**What needs to be done:** From the data below, return the exact lines starting at the line containing "Where copyrights are" and ending at the line containing "Please explain in", both included, and nothing else.

Saved data entries
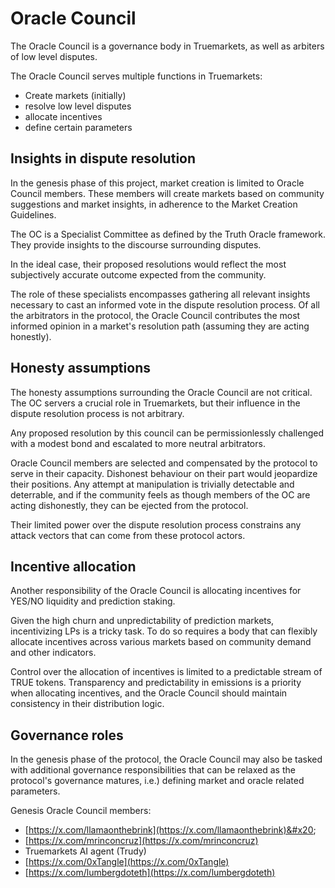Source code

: # Oracle Council

The Oracle Council is a governance body in Truemarkets, as well as arbiters of low level disputes.

The Oracle Council serves multiple functions in Truemarkets:

* Create markets (initially)
* resolve low level disputes
* allocate incentives
* define certain parameters

## Insights in dispute resolution

In the genesis phase of this project, market creation is limited to Oracle Council members. These members will create markets based on community suggestions and market insights, in adherence to the Market Creation Guidelines.

The OC is a Specialist Committee as defined by the Truth Oracle framework. They provide insights to the discourse surrounding disputes.&#x20;

In the ideal case, their proposed resolutions would reflect the most subjectively accurate outcome expected from the community.&#x20;

The role of these specialists encompasses gathering all relevant insights necessary to cast an informed vote in the dispute resolution process. Of all the arbitrators in the protocol, the Oracle Council contributes the most informed opinion in a market's resolution path (assuming they are acting honestly).

## Honesty assumptions

The honesty assumptions surrounding the Oracle Council are not critical.  The OC servers a crucial role in Truemarkets, but their influence in the dispute resolution process is not arbitrary.&#x20;

Any proposed resolution by this council can be permissionlessly challenged with a modest bond and escalated to more neutral arbitrators.

Oracle Council members are selected and compensated by the protocol to serve in their capacity. Dishonest behaviour on their part would jeopardize their positions. Any attempt at manipulation is trivially detectable and deterrable, and if the community feels as though members of the OC are acting dishonestly, they can be ejected from the protocol.

Their limited power over the dispute resolution process constrains any attack vectors that can come from these protocol actors.

## Incentive allocation

Another responsibility of the Oracle Council is allocating incentives for YES/NO liquidity and prediction staking.&#x20;

Given the high churn and unpredictability of prediction markets, incentivizing LPs is a tricky task. To do so requires a body that can flexibly allocate incentives across various markets based on community demand and other indicators.&#x20;

Control over the allocation of incentives is limited to a predictable stream of TRUE tokens. Transparency and predictability in emissions is a priority when allocating incentives, and the Oracle Council should maintain consistency in their distribution logic.

## Governance roles

In the genesis phase of the protocol, the Oracle Council may also be tasked with additional governance responsibilities that can be relaxed as the protocol's governance matures, i.e.) defining market and oracle related parameters.



Genesis Oracle Council members:&#x20;

* [https://x.com/llamaonthebrink](https://x.com/llamaonthebrink)&#x20;
* [https://x.com/mrinconcruz](https://x.com/mrinconcruz)
* Truemarkets AI agent (Trudy)
* [https://x.com/0xTangle](https://x.com/0xTangle)
* [https://x.com/lumbergdoteth](https://x.com/lumbergdoteth)

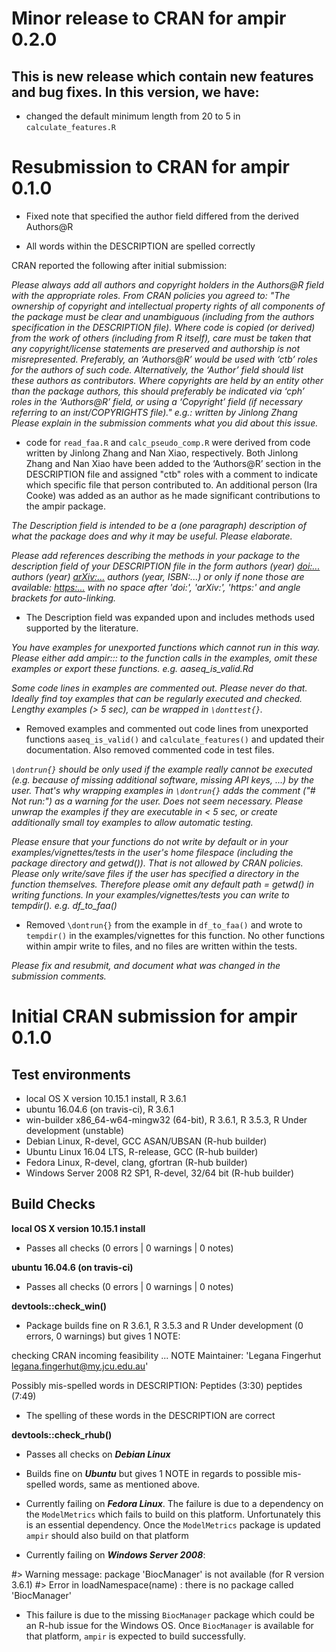 # Minor release to **CRAN** for ampir 0.2.0
## This is new release which contain new features and bug fixes. In this version, we have:

- changed the default minimum length from 20 to 5 in `calculate_features.R` 


# Resubmission to **CRAN** for ampir 0.1.0

- Fixed note that specified the author field differed from the derived Authors@R

- All words within the DESCRIPTION are spelled correctly

  
CRAN reported the following after initial submission:

*Please always add all authors and copyright holders in the Authors@R field with the appropriate roles.
From CRAN policies you agreed to:
"The ownership of copyright and intellectual property rights of all components of the package must be clear and unambiguous (including from the authors specification in the DESCRIPTION file). Where code is copied (or derived) from the work of others (including from R itself), care must be taken that any copyright/license statements are preserved and authorship is not misrepresented.
Preferably, an ‘Authors@R’ would be used with ‘ctb’ roles for the authors of such code. Alternatively, the ‘Author’ field should list these authors as contributors.
Where copyrights are held by an entity other than the package authors, this should preferably be indicated via ‘cph’ roles in the ‘Authors@R’ field, or using a ‘Copyright’ field (if necessary referring to an inst/COPYRIGHTS file)."
e.g.: written by Jinlong Zhang
Please explain in the submission comments what you did about this issue.*

- code for `read_faa.R` and `calc_pseudo_comp.R` were derived from code written by Jinlong Zhang and Nan Xiao, respectively. Both Jinlong Zhang and Nan Xiao have been added to the ‘Authors@R’ section in the DESCRIPTION file and assigned "ctb" roles with a comment to indicate which specific file that person contributed to. An additional person (Ira Cooke) was added as an author as he made significant contributions to the ampir package. 

*The Description field is intended to be a (one paragraph) description
of what the package does and why it may be useful.
Please elaborate.*

*Please add references describing the methods in your package to the description field of your DESCRIPTION file in the form
authors (year) <doi:...>
authors (year) <arXiv:...>
authors (year, ISBN:...)
or only if none those are available:  <https:...>
with no space after 'doi:', 'arXiv:', 'https:' and angle brackets for auto-linking.*

- The Description field was expanded upon and includes methods used supported by the literature.

*You have examples for unexported functions which cannot run in this way.
Please either add ampir::: to the function calls in the examples, omit these examples or export these functions.
e.g. aaseq_is_valid.Rd*

*Some code lines in examples are commented out.
Please never do that. Ideally find toy examples that can be regularly executed and checked. Lengthy examples (> 5 sec), can be wrapped in `\donttest{}`.*

- Removed examples and commented out code lines from unexported functions `aaseq_is_valid()` and `calculate_features()` and updated their documentation. Also removed commented code in test files.

*`\dontrun{}` should be only used if the example really cannot be executed (e.g. because of missing additional software, missing API keys, ...) by the user. That's why wrapping examples in `\dontrun{}` adds the comment ("# Not run:") as a warning for the user.
Does not seem necessary.
Please unwrap the examples if they are executable in < 5 sec, or create additionally small toy examples to allow automatic testing.*

*Please ensure that your functions do not write by default or in your examples/vignettes/tests in the user's home filespace (including the package directory and getwd()). That is not allowed by CRAN policies. Please only write/save files if the user has specified a directory in the function themselves. Therefore please omit any default path = getwd() in writing functions.
In your examples/vignettes/tests you can write to tempdir().
e.g. df_to_faa()*

- Removed `\dontrun{}` from the example in `df_to_faa()` and wrote to `tempdir()` in the examples/vignettes for this function. No other functions within ampir write to files, and no files are written within the tests.

*Please fix and resubmit, and document what was changed in the submission comments.*

# Initial **CRAN** submission for ampir 0.1.0

## Test environments

* local OS X version 10.15.1 install, R 3.6.1
* ubuntu 16.04.6 (on travis-ci), R 3.6.1 
* win-builder x86_64-w64-mingw32 (64-bit), R 3.6.1, R 3.5.3, R Under development (unstable)
* Debian Linux, R-devel, GCC ASAN/UBSAN (R-hub builder)
* Ubuntu Linux 16.04 LTS, R-release, GCC (R-hub builder)
* Fedora Linux, R-devel, clang, gfortran (R-hub builder)
* Windows Server 2008 R2 SP1, R-devel, 32/64 bit (R-hub builder)



## Build Checks

**local OS X version 10.15.1 install**

- Passes all checks (0 errors | 0 warnings | 0 notes)

**ubuntu 16.04.6 (on travis-ci)**

- Passes all checks (0 errors | 0 warnings | 0 notes)

**devtools::check_win()** 

- Package builds fine on R 3.6.1, R 3.5.3 and R Under development (0 errors, 0 warnings) but gives 1 NOTE:

checking CRAN incoming feasibility ... NOTE
  Maintainer: 'Legana Fingerhut <legana.fingerhut@my.jcu.edu.au>'

Possibly mis-spelled words in DESCRIPTION:
  Peptides (3:30)
  peptides (7:49)

- The spelling of these words in the DESCRIPTION are correct

**devtools::check_rhub()**

- Passes all checks on ***Debian Linux***

- Builds fine on ***Ubuntu*** but gives 1 NOTE in regards to possible mis-spelled words, same as mentioned above.

- Currently failing on ***Fedora Linux***. The failure is due to a dependency on the `ModelMetrics` which fails to build on this platform. Unfortunately this is an essential dependency. Once the `ModelMetrics` package is updated `ampir` should also build on that platform

- Currently failing on ***Windows Server 2008***:

#> Warning message: package 'BiocManager' is not available (for R version 3.6.1) 
#> Error in loadNamespace(name) : there is no package called 'BiocManager'

- This failure is due to the missing `BiocManager` package which could be an R-hub issue for the Windows OS. Once `BiocManager` is available for that platform, `ampir` is expected to build successfully.

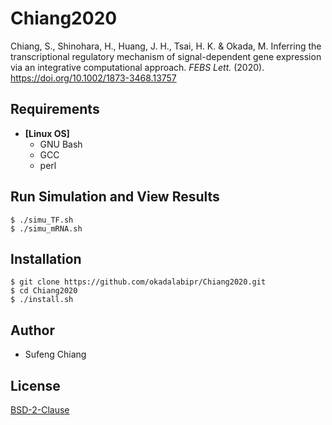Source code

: # Chiang2020

Chiang, S., Shinohara, H., Huang, J. H., Tsai, H. K. & Okada, M. Inferring the transcriptional regulatory mechanism of signal-dependent gene expression via an integrative computational approach. *FEBS Lett.* (2020). https://doi.org/10.1002/1873-3468.13757

## Requirements

- **[Linux OS]**
  - GNU Bash
  - GCC
  - perl

## Run Simulation and View Results

    $ ./simu_TF.sh
    $ ./simu_mRNA.sh

## Installation

    $ git clone https://github.com/okadalabipr/Chiang2020.git
    $ cd Chiang2020
    $ ./install.sh

## Author

- Sufeng Chiang

## License
[BSD-2-Clause](LICENSE)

**Your response:**
Where copyrights are held by an entity other than the package authors, this should preferably be indicated via ‘cph’ roles in the ‘Authors@R’ field, or using a ‘Copyright’ field (if necessary referring to an inst/COPYRIGHTS file)."
e.g.: written by Jinlong Zhang
Please explain in the submission comments what you did about this issue.*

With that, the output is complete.